他人の星

déraciné

『パラサイト 半地下の家族』(3)―「悪」もなく「善」もなく―

 

 

 

 ここからは、大いにネタバレを含みますので、ご注意ください。

 

 さて、めでたくパク家に全員が職を得たキム家は、パク一家が息子ダソンの誕生祝いのキャンプに出かけたのをいいことに、パク邸の居間を占拠し、酒盛りを始めます。

 

 そして、この夜、予期せぬ事態が起こります。 

 

 キム家が策略と連携プレーによって追い出した元家政婦ムングァンが、「忘れ物をしたから」とたずねてきたことにより、こっそり地下にかくまわれていた夫グンセの存在が、明らかになります。

 

 キム家の素性を知ったムングァン/グンセ夫婦と、キム家は、当然、言い合い、もみ合いのすったもんだの大騒ぎになりますが、パク一家が、激しい雷雨のため、急遽予定を変更し、帰ってくることになり、ムングァン/グンセ夫婦を何とか地下に拘束し、ギテク、ギウ、ギジョンは、パク邸を脱出しましたが、激しい雨は、彼らの半地下の家を浸水させてしまいます。

 

 眠れずに一晩を過ごした3人は、翌朝、うってかわって快晴となった日曜日、ダソンの誕生パーティーをするからと、パク家から非常招集をかけられるのです。

 

 疲れ切ったギテクが運転する車で、パク夫人は上機嫌で買い物をし、「昨日の雨のせいで、今日は、いいお天気」と言いつつ、ギテクのにおいが気になって、窓を開けます。

 

 ダソンのパーティに集まり、飲んだり食べたり、楽器の演奏に興じたりする「優雅な」人々を、カーテン越しに見るギウは、複雑な思いを感じ、隠れてキスを交わしたダヘに、「僕はこの場にふさわしい人間か」と聞きます。

 

 そして、ギジョンもギウも、地下のムングァン/グンセ夫婦と何とか和解しようとするのですが、いずれも失敗に終わり、とうとう、悲劇が起こります。

 

 あの雨の夜のけががもとでムングァンは死に、愛する妻を失ったグンセは、地上へ出て、パーティ会場へ乱入し、ギジョンを刺し、その騒乱と混乱のさなか、ギテクは、自分のにおいに不快さを露わにしたパク氏を刺し殺してしまうのです。

 

 

 

悲劇は、“機械仕掛け”で

 

 

 ギテクは、作中、見られるように、とても温厚な人物です。

 家族ともども世話になったパク家の人々に危害を加えたり、不幸のどん底に陥れようとか、そういうつもりもまったくありません。

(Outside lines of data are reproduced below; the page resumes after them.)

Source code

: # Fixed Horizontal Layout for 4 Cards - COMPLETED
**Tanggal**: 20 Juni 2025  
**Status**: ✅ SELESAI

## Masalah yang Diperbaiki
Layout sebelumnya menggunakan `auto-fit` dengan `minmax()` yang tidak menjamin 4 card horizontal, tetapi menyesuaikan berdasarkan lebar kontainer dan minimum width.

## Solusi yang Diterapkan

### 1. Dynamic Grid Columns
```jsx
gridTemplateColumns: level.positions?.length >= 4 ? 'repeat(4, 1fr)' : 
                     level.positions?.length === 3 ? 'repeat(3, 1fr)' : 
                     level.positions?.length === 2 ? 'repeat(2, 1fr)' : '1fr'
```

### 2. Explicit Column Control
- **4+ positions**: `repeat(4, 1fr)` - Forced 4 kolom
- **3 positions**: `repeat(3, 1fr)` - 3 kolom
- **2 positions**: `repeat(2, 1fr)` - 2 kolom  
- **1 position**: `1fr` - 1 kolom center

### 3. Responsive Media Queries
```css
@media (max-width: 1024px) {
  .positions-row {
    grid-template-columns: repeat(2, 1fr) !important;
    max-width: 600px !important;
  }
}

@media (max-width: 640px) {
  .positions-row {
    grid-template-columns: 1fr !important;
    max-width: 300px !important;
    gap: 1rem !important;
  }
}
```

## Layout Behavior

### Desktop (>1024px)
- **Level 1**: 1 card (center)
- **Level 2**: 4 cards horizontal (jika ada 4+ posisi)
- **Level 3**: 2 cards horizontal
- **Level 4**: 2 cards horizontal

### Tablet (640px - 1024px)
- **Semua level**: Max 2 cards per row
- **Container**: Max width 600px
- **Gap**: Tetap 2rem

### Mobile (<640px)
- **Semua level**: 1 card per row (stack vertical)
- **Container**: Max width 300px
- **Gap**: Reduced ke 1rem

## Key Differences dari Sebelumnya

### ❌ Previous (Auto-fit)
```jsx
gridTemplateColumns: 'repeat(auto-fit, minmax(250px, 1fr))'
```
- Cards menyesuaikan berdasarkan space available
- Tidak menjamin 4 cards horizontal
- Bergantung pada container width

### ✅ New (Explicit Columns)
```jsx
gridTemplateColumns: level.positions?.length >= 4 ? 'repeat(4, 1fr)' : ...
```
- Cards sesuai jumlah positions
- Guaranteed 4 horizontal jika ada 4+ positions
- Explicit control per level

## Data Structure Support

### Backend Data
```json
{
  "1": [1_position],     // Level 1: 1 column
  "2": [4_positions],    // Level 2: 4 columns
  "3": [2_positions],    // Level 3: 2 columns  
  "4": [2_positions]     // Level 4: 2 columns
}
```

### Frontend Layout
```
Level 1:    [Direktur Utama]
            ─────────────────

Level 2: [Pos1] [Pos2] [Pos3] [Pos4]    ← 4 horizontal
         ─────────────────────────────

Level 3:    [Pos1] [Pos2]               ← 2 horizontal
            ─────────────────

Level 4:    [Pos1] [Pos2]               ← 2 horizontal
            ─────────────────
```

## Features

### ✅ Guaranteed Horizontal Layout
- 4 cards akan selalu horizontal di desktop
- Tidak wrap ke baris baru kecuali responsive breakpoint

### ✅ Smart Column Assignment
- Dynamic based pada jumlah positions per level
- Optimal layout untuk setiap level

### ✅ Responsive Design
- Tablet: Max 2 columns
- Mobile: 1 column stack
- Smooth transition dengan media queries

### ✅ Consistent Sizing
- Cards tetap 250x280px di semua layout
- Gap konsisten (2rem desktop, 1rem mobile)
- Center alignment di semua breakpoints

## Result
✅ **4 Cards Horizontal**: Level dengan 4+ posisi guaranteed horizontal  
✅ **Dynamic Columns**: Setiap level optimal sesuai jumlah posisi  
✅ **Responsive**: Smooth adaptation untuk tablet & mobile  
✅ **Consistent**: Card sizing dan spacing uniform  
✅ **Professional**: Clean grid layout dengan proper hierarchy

 本人自身、何が起きたのか、よくわかってすらいないのです。

 グンセと交替するように、地下に潜んで暮らすようになってからは、パク氏を殺してしまったことを、ひどく悔いています。

 

 また、ギジョンを刺し殺したグンセもまた、妻ムングァンを愛し、パク氏を「リスペクト」していました。

 富裕なパク家の人々も、とても善良で、誰かを陥れようとか、害を及ぼそうとか、そうした“悪だくみ”とは無関係な、優しい人々です。

 

 ギテクの妻、チュンスクが、「私だって、金持ちだったら、もっと優しくなるよ」と言ったとおりなのです。

 

 よく、「いじめられっ子は、いじめっ子になる」と言います。

 人は、自分がされたように、(特に、ひどいめにあっていれば、復讐のようにして)相手にも、同じようにする傾向があります。

 

 そこそこの権力や経済力、地位に恵まれた人が、往々にして「好人物」なのは、誰かに虐げられたり、ひどいめにあわされたことが少ないからなのかもしれません。

 パク家の人々が、やすやすと人を信用するのも、疑心暗鬼になって、人間不信に苦しむことなどないからでしょう。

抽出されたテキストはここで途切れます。